EXERCISE => What is asked for is the whole listing, given again word for word.

DATASET EXTRACT =>

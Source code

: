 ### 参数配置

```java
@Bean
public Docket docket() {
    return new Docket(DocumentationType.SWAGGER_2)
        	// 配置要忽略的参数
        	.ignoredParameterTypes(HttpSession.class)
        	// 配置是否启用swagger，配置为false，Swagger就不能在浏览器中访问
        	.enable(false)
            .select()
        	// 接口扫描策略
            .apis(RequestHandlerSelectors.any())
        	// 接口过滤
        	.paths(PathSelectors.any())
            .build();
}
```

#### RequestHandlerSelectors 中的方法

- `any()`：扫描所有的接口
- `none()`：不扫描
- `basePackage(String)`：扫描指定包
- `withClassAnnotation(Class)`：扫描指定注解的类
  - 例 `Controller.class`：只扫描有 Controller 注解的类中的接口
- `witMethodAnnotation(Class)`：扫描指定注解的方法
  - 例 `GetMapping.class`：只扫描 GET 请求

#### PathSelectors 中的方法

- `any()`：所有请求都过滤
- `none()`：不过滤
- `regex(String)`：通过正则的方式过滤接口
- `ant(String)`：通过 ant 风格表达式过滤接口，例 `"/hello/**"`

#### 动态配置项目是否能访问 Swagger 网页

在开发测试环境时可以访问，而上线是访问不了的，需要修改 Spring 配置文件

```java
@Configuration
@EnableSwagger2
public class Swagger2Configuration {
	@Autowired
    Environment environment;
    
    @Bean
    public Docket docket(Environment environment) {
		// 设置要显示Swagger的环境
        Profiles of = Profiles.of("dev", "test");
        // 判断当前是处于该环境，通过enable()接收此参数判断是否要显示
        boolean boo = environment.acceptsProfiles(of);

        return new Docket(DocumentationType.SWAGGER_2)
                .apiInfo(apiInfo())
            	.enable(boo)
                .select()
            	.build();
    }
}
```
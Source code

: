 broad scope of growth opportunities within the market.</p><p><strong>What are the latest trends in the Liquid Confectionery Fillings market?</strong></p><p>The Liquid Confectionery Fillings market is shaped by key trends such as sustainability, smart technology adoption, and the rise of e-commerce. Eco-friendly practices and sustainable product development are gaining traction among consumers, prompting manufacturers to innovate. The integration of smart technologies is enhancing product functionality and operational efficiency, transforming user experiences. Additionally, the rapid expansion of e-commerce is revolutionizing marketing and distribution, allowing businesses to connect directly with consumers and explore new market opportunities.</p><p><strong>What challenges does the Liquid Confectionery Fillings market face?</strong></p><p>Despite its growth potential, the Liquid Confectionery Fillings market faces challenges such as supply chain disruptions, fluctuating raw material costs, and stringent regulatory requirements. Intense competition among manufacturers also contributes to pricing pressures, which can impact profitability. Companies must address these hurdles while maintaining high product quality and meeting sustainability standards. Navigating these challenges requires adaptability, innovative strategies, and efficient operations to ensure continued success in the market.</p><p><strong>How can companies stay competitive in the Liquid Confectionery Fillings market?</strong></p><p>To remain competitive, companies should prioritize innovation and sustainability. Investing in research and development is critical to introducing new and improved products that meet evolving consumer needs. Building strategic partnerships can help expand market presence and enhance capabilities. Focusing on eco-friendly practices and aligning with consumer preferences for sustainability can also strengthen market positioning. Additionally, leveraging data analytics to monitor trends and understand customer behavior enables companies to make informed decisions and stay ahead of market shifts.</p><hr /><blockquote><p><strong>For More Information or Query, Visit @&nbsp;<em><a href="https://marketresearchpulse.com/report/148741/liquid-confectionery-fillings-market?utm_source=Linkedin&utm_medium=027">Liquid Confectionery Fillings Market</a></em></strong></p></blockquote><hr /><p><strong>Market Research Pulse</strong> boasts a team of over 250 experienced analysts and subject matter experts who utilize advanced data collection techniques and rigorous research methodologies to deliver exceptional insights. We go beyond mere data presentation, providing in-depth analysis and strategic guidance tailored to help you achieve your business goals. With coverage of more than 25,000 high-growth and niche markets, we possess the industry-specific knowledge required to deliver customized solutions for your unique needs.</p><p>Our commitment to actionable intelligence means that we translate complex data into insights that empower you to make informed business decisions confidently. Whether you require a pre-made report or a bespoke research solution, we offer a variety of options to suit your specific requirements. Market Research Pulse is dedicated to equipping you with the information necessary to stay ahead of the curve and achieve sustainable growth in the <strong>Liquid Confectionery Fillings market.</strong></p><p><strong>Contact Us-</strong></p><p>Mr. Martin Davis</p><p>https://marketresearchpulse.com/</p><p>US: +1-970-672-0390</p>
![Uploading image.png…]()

ANSWER TO THIS TASK =>
Source code

: ### 参数配置

```java
@Bean
public Docket docket() {
    return new Docket(DocumentationType.SWAGGER_2)
        	// 配置要忽略的参数
        	.ignoredParameterTypes(HttpSession.class)
        	// 配置是否启用swagger，配置为false，Swagger就不能在浏览器中访问
        	.enable(false)
            .select()
        	// 接口扫描策略
            .apis(RequestHandlerSelectors.any())
        	// 接口过滤
        	.paths(PathSelectors.any())
            .build();
}
```

#### RequestHandlerSelectors 中的方法

- `any()`：扫描所有的接口
- `none()`：不扫描
- `basePackage(String)`：扫描指定包
- `withClassAnnotation(Class)`：扫描指定注解的类
  - 例 `Controller.class`：只扫描有 Controller 注解的类中的接口
- `witMethodAnnotation(Class)`：扫描指定注解的方法
  - 例 `GetMapping.class`：只扫描 GET 请求

#### PathSelectors 中的方法

- `any()`：所有请求都过滤
- `none()`：不过滤
- `regex(String)`：通过正则的方式过滤接口
- `ant(String)`：通过 ant 风格表达式过滤接口，例 `"/hello/**"`

#### 动态配置项目是否能访问 Swagger 网页

在开发测试环境时可以访问，而上线是访问不了的，需要修改 Spring 配置文件

```java
@Configuration
@EnableSwagger2
public class Swagger2Configuration {
	@Autowired
    Environment environment;
    
    @Bean
    public Docket docket(Environment environment) {
		// 设置要显示Swagger的环境
        Profiles of = Profiles.of("dev", "test");
        // 判断当前是处于该环境，通过enable()接收此参数判断是否要显示
        boolean boo = environment.acceptsProfiles(of);

        return new Docket(DocumentationType.SWAGGER_2)
                .apiInfo(apiInfo())
            	.enable(boo)
                .select()
            	.build();
    }
}
```
Source code

: broad scope of growth opportunities within the market.</p><p><strong>What are the latest trends in the Liquid Confectionery Fillings market?</strong></p><p>The Liquid Confectionery Fillings market is shaped by key trends such as sustainability, smart technology adoption, and the rise of e-commerce. Eco-friendly practices and sustainable product development are gaining traction among consumers, prompting manufacturers to innovate. The integration of smart technologies is enhancing product functionality and operational efficiency, transforming user experiences. Additionally, the rapid expansion of e-commerce is revolutionizing marketing and distribution, allowing businesses to connect directly with consumers and explore new market opportunities.</p><p><strong>What challenges does the Liquid Confectionery Fillings market face?</strong></p><p>Despite its growth potential, the Liquid Confectionery Fillings market faces challenges such as supply chain disruptions, fluctuating raw material costs, and stringent regulatory requirements. Intense competition among manufacturers also contributes to pricing pressures, which can impact profitability. Companies must address these hurdles while maintaining high product quality and meeting sustainability standards. Navigating these challenges requires adaptability, innovative strategies, and efficient operations to ensure continued success in the market.</p><p><strong>How can companies stay competitive in the Liquid Confectionery Fillings market?</strong></p><p>To remain competitive, companies should prioritize innovation and sustainability. Investing in research and development is critical to introducing new and improved products that meet evolving consumer needs. Building strategic partnerships can help expand market presence and enhance capabilities. Focusing on eco-friendly practices and aligning with consumer preferences for sustainability can also strengthen market positioning. Additionally, leveraging data analytics to monitor trends and understand customer behavior enables companies to make informed decisions and stay ahead of market shifts.</p><hr /><blockquote><p><strong>For More Information or Query, Visit @&nbsp;<em><a href="https://marketresearchpulse.com/report/148741/liquid-confectionery-fillings-market?utm_source=Linkedin&utm_medium=027">Liquid Confectionery Fillings Market</a></em></strong></p></blockquote><hr /><p><strong>Market Research Pulse</strong> boasts a team of over 250 experienced analysts and subject matter experts who utilize advanced data collection techniques and rigorous research methodologies to deliver exceptional insights. We go beyond mere data presentation, providing in-depth analysis and strategic guidance tailored to help you achieve your business goals. With coverage of more than 25,000 high-growth and niche markets, we possess the industry-specific knowledge required to deliver customized solutions for your unique needs.</p><p>Our commitment to actionable intelligence means that we translate complex data into insights that empower you to make informed business decisions confidently. Whether you require a pre-made report or a bespoke research solution, we offer a variety of options to suit your specific requirements. Market Research Pulse is dedicated to equipping you with the information necessary to stay ahead of the curve and achieve sustainable growth in the <strong>Liquid Confectionery Fillings market.</strong></p><p><strong>Contact Us-</strong></p><p>Mr. Martin Davis</p><p>https://marketresearchpulse.com/</p><p>US: +1-970-672-0390</p>
![Uploading image.png…]()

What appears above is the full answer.